Les drones kamikazes prennent une place stratégique dans les opérations militaires, comme l’a souligné Sébastien Lecornu, ministre des Armées. Malgré un retard accumulé dans ce domaine, la France intensifie ses efforts. Le 16 octobre, Lecornu a confirmé que les premiers exemplaires de drones kamikazes français seraient expédiés en urgence vers l’Ukraine, avec une première série de 100 unités.
Sur la plateforme X, le ministre a partagé les images des essais réussis de ces nouvelles munitions téléopérées, également connues sous le nom de drones kamikazes. Il a précisé que ces appareils sont un atout essentiel pour la souveraineté militaire française et que leur déploiement est prévu aussi bien pour les troupes françaises que pour celles de l’Ukraine dans les semaines à venir. Cette livraison intervient dans le cadre d’une commande plus vaste de 2 000 unités, initiée en février, dont la France espérait voir les premières livraisons réalisées durant l’été.
Lecornu avait souligné lors d’une visite à l’usine de drones Delair, située à Labège près de Toulouse, que ces munitions sont “indispensables à la conduite des opérations”, constituant un complément à l’artillerie de type canon Caesar. En Ukraine, ces drones doivent contribuer à pallier la pénurie d’obus, en offrant à Kiev une capacité d’attaque supplémentaire grâce à ces appareils équipés d’explosifs, souvent utilisés en réponse aux technologies de brouillage et de guerre électronique déployées par les forces russes.
Tirer Profit de l’Expérience en Ukraine
Le retour d’expérience que fournira l’utilisation de ces drones sur le terrain en Ukraine pourrait également permettre à la France de renforcer ses propres capacités de protection contre les interférences technologiques. En effet, les armées ukrainiennes ont démontré l’importance de ces technologies dans les conflits récents, inspirant à Paris un investissement conséquent pour rattraper son retard dans ce domaine stratégique. Après l’observation de l’utilisation des drones lors de la guerre en Ukraine et dans le Haut-Karabakh, la France avait même commandé en urgence des drones Switchblade américains.
Ce projet, baptisé Colibri, vise le développement de drones capables de couvrir un rayon de cinq kilomètres pour un coût de production inférieur à 20 000 euros.

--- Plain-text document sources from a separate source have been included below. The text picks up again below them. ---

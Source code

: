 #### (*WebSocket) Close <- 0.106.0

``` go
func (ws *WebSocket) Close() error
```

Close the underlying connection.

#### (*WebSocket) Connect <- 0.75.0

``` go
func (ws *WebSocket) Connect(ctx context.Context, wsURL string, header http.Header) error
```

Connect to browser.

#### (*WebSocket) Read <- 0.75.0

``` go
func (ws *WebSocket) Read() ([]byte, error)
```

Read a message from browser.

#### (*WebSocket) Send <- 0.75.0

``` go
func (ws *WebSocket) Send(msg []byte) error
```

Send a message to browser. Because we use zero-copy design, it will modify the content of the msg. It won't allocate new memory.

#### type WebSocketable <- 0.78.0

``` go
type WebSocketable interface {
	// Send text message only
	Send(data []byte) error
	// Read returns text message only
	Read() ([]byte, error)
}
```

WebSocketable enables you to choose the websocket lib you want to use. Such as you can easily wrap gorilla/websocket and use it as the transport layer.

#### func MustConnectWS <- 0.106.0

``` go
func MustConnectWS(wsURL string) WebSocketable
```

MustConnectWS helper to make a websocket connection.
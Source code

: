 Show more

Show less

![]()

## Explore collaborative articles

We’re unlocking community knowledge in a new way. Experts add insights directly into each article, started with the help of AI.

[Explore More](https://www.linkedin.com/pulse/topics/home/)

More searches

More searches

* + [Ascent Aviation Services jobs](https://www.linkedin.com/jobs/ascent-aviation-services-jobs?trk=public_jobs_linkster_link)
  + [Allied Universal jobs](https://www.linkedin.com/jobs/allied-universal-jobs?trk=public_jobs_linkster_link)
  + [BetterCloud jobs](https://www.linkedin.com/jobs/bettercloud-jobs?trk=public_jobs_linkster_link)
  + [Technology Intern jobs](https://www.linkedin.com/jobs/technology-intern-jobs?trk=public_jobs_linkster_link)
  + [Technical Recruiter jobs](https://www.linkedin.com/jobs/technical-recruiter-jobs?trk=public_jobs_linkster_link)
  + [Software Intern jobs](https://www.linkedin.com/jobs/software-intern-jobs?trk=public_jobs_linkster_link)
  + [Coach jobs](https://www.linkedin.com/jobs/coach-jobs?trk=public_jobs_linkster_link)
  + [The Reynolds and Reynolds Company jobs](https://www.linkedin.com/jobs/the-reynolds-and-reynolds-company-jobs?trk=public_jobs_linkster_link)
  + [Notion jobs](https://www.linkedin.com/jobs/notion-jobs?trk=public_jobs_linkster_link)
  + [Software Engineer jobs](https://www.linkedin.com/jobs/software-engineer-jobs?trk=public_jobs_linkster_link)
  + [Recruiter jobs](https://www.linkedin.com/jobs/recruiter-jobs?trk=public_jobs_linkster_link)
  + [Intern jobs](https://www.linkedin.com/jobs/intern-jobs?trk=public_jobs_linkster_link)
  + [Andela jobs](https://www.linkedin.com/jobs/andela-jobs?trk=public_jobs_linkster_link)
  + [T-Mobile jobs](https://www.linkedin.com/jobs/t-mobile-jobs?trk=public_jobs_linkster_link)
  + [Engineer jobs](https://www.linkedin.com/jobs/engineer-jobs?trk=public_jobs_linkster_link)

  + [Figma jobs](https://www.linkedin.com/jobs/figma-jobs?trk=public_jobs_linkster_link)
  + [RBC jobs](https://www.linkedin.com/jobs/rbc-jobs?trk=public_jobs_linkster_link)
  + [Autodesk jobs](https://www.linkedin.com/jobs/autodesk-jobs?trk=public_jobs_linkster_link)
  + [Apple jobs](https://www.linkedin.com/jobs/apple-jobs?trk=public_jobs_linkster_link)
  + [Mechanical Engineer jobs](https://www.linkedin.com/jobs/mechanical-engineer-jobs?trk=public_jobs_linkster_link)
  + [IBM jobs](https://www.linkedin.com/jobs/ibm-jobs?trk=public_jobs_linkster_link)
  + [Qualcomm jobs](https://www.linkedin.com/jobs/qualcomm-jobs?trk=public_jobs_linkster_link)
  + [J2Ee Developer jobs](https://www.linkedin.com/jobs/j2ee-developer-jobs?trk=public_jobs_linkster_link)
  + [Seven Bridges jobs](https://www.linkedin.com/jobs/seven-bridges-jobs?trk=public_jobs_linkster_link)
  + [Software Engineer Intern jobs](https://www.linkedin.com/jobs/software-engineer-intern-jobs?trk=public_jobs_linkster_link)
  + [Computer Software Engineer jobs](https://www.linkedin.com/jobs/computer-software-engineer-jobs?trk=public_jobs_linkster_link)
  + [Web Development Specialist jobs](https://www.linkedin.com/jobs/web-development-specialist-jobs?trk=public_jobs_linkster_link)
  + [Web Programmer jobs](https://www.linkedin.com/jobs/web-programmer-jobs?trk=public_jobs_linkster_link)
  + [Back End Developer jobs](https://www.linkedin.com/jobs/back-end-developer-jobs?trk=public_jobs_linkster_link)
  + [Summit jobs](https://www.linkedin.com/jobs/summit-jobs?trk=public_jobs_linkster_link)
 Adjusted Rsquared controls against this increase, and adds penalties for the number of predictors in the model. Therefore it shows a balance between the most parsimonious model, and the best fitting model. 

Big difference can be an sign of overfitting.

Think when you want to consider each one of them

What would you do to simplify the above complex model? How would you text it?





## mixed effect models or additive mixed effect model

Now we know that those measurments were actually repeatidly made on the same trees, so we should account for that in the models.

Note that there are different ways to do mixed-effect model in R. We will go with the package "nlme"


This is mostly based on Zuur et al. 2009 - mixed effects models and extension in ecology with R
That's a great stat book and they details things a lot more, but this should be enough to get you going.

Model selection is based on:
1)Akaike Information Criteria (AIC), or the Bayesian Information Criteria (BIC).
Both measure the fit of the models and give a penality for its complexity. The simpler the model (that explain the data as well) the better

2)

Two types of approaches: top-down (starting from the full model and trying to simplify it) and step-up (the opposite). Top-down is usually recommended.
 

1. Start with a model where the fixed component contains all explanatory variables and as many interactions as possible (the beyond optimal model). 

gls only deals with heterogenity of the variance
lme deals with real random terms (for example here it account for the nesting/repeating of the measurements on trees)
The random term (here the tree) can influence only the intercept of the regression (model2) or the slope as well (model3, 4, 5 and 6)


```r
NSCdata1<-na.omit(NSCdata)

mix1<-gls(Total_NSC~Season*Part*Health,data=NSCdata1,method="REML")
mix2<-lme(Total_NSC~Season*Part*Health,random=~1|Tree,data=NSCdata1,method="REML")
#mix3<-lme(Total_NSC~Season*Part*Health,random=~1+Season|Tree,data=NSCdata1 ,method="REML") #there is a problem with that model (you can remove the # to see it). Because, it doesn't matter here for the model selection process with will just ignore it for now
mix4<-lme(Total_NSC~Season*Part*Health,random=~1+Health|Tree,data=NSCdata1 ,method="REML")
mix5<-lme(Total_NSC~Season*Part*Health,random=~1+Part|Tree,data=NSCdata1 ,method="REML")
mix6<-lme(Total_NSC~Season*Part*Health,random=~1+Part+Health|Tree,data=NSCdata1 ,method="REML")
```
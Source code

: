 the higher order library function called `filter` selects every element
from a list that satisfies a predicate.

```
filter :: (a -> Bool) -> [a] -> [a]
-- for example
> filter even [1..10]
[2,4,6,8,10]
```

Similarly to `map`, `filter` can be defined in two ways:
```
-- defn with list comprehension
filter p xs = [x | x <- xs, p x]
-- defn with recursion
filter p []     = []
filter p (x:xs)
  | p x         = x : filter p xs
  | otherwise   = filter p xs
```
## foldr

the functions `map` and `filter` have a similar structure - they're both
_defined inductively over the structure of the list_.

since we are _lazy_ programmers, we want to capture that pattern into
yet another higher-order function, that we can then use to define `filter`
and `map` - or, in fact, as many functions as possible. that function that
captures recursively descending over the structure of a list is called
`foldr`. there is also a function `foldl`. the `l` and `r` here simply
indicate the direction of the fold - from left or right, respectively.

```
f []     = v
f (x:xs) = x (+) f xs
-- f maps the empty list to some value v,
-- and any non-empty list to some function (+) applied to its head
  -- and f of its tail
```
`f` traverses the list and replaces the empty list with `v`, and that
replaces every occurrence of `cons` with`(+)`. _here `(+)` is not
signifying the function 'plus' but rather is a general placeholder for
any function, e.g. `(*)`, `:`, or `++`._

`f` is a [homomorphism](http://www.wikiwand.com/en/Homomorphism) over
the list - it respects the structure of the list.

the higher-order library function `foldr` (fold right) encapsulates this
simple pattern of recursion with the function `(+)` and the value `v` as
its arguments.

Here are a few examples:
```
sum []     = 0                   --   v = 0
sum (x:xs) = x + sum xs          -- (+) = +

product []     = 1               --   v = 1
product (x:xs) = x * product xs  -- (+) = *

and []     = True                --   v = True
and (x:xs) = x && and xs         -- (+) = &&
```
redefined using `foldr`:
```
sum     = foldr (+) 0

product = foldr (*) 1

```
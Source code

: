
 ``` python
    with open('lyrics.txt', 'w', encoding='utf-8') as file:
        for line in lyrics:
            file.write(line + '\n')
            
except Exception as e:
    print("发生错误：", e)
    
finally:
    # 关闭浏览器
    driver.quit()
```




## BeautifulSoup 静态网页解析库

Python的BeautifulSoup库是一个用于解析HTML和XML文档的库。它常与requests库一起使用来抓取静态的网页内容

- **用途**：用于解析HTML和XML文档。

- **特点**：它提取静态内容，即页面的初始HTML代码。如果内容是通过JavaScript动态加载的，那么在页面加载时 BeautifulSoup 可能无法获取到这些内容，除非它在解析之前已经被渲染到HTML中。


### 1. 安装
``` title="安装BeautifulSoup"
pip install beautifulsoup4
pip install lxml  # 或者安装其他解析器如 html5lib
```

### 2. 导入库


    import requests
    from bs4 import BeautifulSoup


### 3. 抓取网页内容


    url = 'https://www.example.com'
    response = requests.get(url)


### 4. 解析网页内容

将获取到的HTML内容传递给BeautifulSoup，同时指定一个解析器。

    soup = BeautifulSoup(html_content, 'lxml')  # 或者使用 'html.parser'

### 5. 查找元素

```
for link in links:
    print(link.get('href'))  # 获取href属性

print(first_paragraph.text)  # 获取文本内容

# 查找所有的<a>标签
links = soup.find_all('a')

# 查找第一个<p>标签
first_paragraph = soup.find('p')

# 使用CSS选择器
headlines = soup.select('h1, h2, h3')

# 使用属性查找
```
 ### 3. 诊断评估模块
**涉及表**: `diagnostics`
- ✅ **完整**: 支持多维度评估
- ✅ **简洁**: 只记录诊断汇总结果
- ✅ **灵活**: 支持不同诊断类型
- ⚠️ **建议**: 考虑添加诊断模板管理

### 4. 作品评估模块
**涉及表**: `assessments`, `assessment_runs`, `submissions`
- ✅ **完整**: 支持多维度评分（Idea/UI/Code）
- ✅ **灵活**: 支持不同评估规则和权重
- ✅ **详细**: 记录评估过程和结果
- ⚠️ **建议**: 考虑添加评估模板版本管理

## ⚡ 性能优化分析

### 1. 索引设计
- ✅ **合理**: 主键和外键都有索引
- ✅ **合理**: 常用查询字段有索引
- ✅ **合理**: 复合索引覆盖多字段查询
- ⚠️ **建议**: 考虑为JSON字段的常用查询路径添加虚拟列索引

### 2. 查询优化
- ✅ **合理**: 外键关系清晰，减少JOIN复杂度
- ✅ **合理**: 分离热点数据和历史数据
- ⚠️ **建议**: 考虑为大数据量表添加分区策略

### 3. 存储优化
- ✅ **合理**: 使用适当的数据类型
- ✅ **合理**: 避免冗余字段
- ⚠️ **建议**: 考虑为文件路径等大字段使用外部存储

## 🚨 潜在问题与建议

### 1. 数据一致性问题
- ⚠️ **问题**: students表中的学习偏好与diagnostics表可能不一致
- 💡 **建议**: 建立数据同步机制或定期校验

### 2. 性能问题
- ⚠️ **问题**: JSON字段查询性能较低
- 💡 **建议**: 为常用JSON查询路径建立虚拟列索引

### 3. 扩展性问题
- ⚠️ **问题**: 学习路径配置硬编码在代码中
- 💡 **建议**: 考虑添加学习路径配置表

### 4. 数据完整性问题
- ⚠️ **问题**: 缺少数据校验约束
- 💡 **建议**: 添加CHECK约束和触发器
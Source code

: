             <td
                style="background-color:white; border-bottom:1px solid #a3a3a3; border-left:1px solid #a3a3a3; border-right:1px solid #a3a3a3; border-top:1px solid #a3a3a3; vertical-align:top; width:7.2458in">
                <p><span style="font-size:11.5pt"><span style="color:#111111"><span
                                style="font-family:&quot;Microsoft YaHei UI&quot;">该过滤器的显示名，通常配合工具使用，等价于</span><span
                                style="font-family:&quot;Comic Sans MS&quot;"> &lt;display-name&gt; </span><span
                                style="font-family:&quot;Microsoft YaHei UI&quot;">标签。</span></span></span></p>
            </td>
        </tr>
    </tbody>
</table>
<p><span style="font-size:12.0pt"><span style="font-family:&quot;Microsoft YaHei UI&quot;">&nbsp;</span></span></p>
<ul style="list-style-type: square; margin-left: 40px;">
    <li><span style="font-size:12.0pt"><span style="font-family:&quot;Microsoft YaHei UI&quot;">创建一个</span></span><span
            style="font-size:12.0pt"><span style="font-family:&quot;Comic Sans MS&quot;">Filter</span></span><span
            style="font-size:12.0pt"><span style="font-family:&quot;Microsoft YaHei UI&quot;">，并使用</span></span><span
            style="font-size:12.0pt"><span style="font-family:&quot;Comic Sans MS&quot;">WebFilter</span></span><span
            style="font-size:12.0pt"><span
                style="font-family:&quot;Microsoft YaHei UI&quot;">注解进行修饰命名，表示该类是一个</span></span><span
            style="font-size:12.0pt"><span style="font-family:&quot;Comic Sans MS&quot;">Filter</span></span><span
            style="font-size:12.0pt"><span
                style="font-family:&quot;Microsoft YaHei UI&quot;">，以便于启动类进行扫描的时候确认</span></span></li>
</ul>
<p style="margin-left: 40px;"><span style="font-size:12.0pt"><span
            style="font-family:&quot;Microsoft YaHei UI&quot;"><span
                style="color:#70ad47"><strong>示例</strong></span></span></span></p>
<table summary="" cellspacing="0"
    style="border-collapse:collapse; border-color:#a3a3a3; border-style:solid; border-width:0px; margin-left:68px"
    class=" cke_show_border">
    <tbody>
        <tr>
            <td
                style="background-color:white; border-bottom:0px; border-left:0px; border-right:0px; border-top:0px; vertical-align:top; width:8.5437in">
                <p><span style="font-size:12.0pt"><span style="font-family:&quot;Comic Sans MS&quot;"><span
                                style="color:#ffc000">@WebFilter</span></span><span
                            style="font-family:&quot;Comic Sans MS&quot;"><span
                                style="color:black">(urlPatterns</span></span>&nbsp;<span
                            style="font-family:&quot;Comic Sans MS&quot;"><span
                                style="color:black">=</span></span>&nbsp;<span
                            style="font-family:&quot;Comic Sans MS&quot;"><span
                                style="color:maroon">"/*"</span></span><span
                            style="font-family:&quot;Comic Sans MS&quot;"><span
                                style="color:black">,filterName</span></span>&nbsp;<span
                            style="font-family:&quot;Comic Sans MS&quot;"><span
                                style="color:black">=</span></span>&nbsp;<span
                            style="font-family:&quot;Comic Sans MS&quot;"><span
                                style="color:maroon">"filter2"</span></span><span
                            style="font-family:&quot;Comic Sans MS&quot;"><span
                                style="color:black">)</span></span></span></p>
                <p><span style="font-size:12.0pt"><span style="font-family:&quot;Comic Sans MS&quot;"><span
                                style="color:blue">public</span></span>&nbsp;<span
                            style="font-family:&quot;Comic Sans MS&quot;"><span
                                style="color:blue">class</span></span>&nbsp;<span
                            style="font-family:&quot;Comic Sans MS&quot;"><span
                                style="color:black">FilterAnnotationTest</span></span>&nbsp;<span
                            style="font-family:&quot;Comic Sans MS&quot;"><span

Pour cela, deux consortiums ont été sélectionnés : d’un côté Delair et Nexter, de l’autre Novadem et MBDA, mais la compétition reste ouverte à d’autres acteurs.
Une Capacité de Production Accrue
Les premiers drones destinés à l’Ukraine proviennent de la collaboration entre Delair et Nexter. Les 1 900 unités restantes seront partagées entre les besoins français et ukrainiens, bien que la répartition exacte n’ait pas encore été précisée. Ces appareils doivent tous être livrés d’ici 2025. Parmi les modèles livrés, le drone UX-11, qui pèse 1,4 kg et peut parcourir 25 kilomètres avec une autonomie d’1h20, a été choisi pour sa résistance au brouillage, un atout précieux dans les conflits modernes.
Delair, qui a déjà envoyé à Kiev une centaine de drones UX-11 de reconnaissance ainsi que 50 drones DT-26, s’apprête à en fournir 150 autres. Ces équipements ont été sélectionnés par l’Ukraine pour leur capacité à mieux résister aux interférences ennemies. Grâce aux retours de terrain des forces ukrainiennes, Delair a apporté une quinzaine d’améliorations à ses drones, augmentant ainsi leur efficacité.
La montée en cadence de la production a permis à Delair de passer d’une fabrication de quatre à douze drones DT-26 et DT-46 par mois, avec une cinquantaine de drones produits chaque mois. Cette croissance se reflète dans les performances économiques de l’entreprise, qui a doublé son chiffre d’affaires pour atteindre plus de 20 millions d’euros cette année, contre un peu plus de 10 millions l’an dernier.